Colin Farrell stars as a factory worker who’d rather have real memories of a super-spy, in Columbia Pictures‘ new action-adventure “Total Recall.” He turns to Rekall, a futuristic company that can turn your dreams into real memories. But when the procedure goes horribly wrong, Quaid becomes a hunted man.
The line between fantasy and reality gets blurred and the fate of his world hangs in the balance as Quaid discovers his true identity, his true love, and his true fate.
“It was very important that Quaid is just an ordinary guy,” producer Toby Jaffe says. “Colin just brings a real genius to him as an actor. There’s a likeability onscreen that you just feel he’s a real guy who could be a real factory worker.”
“It’s a common story, a man who feels that he isn’t living the life he should be living – a man experiencing some discontent with his lot in life,” says Colin Farrell. “But he gets a rude awakening, which is that he really isn’t living the life he should be living. Quaid has no idea who he is, beyond a deeply cellular or emotional level. The whole movie is him trying to figure out who is the real Quaid.”
“I really wanted to get more involved in Quaid’s experience,” Len Wiseman explains. “I mean, imagine: you wake up, you go about your life and you inherently feel like a good guy… All of a sudden, everybody around you starts telling you that you’re a bad guy. What do you do?”
With that in mind, Colin Farrell approached the role as a battle between emotional and intellectual and tried to maintain that balance. “It brings up issues of identity, ego, and super-ego – it’s fun to wade into that psychological pond a bit,” he says.

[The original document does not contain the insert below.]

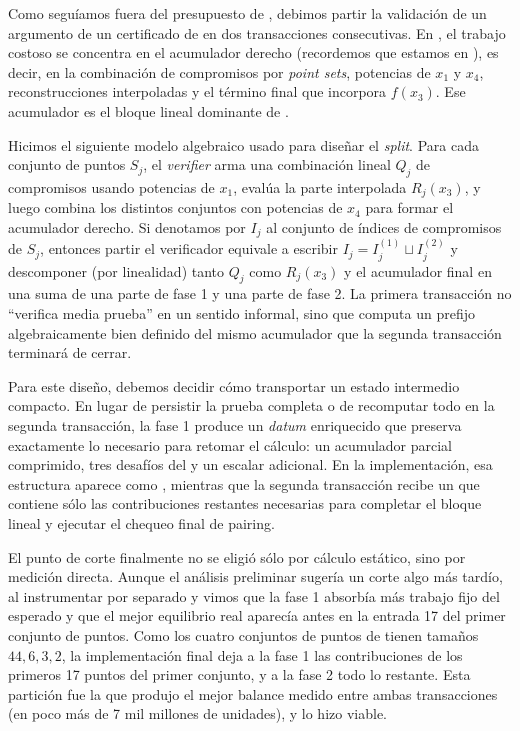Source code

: Como seguíamos fuera del presupuesto de \maxTxExUnits, debimos partir la validación de un argumento \STM de un certificado de \Mithril en dos transacciones consecutivas. En \MidnightSTMCircuit, el trabajo costoso se concentra en el acumulador derecho (recordemos que estamos en \HaloTwoMultiOpen), es decir, en la combinación de compromisos por \textit{point sets}, potencias de $x_1$ y $x_4$, reconstrucciones interpoladas y el término final que incorpora $f(x_3)$. Ese acumulador es el bloque lineal dominante de \ExUnits.

Hicimos el siguiente modelo algebraico usado para diseñar el \textit{split}. Para cada conjunto de puntos $S_j$, el \textit{verifier} arma una combinación lineal $Q_j$ de compromisos usando potencias de $x_1$, evalúa la parte interpolada $R_j(x_3)$, y luego combina los distintos conjuntos con potencias de $x_4$ para formar el acumulador derecho. Si denotamos por $I_j$ al conjunto de índices de compromisos de $S_j$, entonces partir el verificador equivale a escribir $I_j = I_j^{(1)} \sqcup I_j^{(2)}$ y descomponer (por linealidad) tanto $Q_j$ como $R_j(x_3)$ y el acumulador final en una suma de una parte de fase 1 y una parte de fase 2. La primera transacción no ``verifica media prueba'' en un sentido informal, sino que computa un prefijo algebraicamente bien definido del mismo acumulador que la segunda transacción terminará de cerrar.

Para este diseño, debemos decidir cómo transportar un estado intermedio compacto. En lugar de persistir la prueba completa o de recomputar todo en la segunda transacción, la fase 1 produce un \textit{datum} enriquecido que preserva exactamente lo necesario para retomar el cálculo: un acumulador parcial comprimido, tres desafíos del \transcript y un escalar adicional. En la implementación, esa estructura aparece como \PhaseOneState, mientras que la segunda transacción recibe un \ReducedRedeemer que contiene sólo las contribuciones restantes necesarias para completar el bloque lineal y ejecutar el chequeo final de pairing.

El punto de corte finalmente no se eligió sólo por cálculo estático, sino por medición directa. Aunque el análisis preliminar sugería un corte algo más tardío, al instrumentar por separado \PhaseOneSetupTx y \PhaseTwoVerifyTx vimos que la fase 1 absorbía más trabajo fijo del esperado y que el mejor equilibrio real aparecía antes en la entrada 17 del primer conjunto de puntos. Como los cuatro conjuntos de puntos de \MidnightSTMCircuit tienen tamaños $44, 6, 3, 2$, la implementación final deja a la fase 1 las contribuciones de los primeros 17 puntos del primer conjunto, y a la fase 2 todo lo restante. Esta partición fue la que produjo el mejor balance medido entre ambas transacciones (en poco más de 7 mil millones de unidades), y lo hizo viable.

As part of his development of the character, Colin Farrell did some unusual things – including sleeping overnight in the Quaid Apartment set. “I just wanted to see what it was like to have an evening and then wake up in the morning in that space,” he says. “It was lovely, actually.”
“Colin really dedicated himself to this character,” says producer Neal H. Moritz. “He’s in just about every scene. There were many days that he was standing in the rain all day long, wet as can be, and still, every day after filming he’d either go to yoga or lift weights.”
Whenever possible, Colin Farrell performed his own stunts. The actor worked closely with stunt coordinator Andy Gill (“Fast Five”) and fight coordinator Jeff Imada (“The Twilight Saga: Breaking Dawn, Part 1”). “You get schooled when you come to work with them,” he says. “You get practical lessons that you’d never need to learn, if you weren’t doing this job.”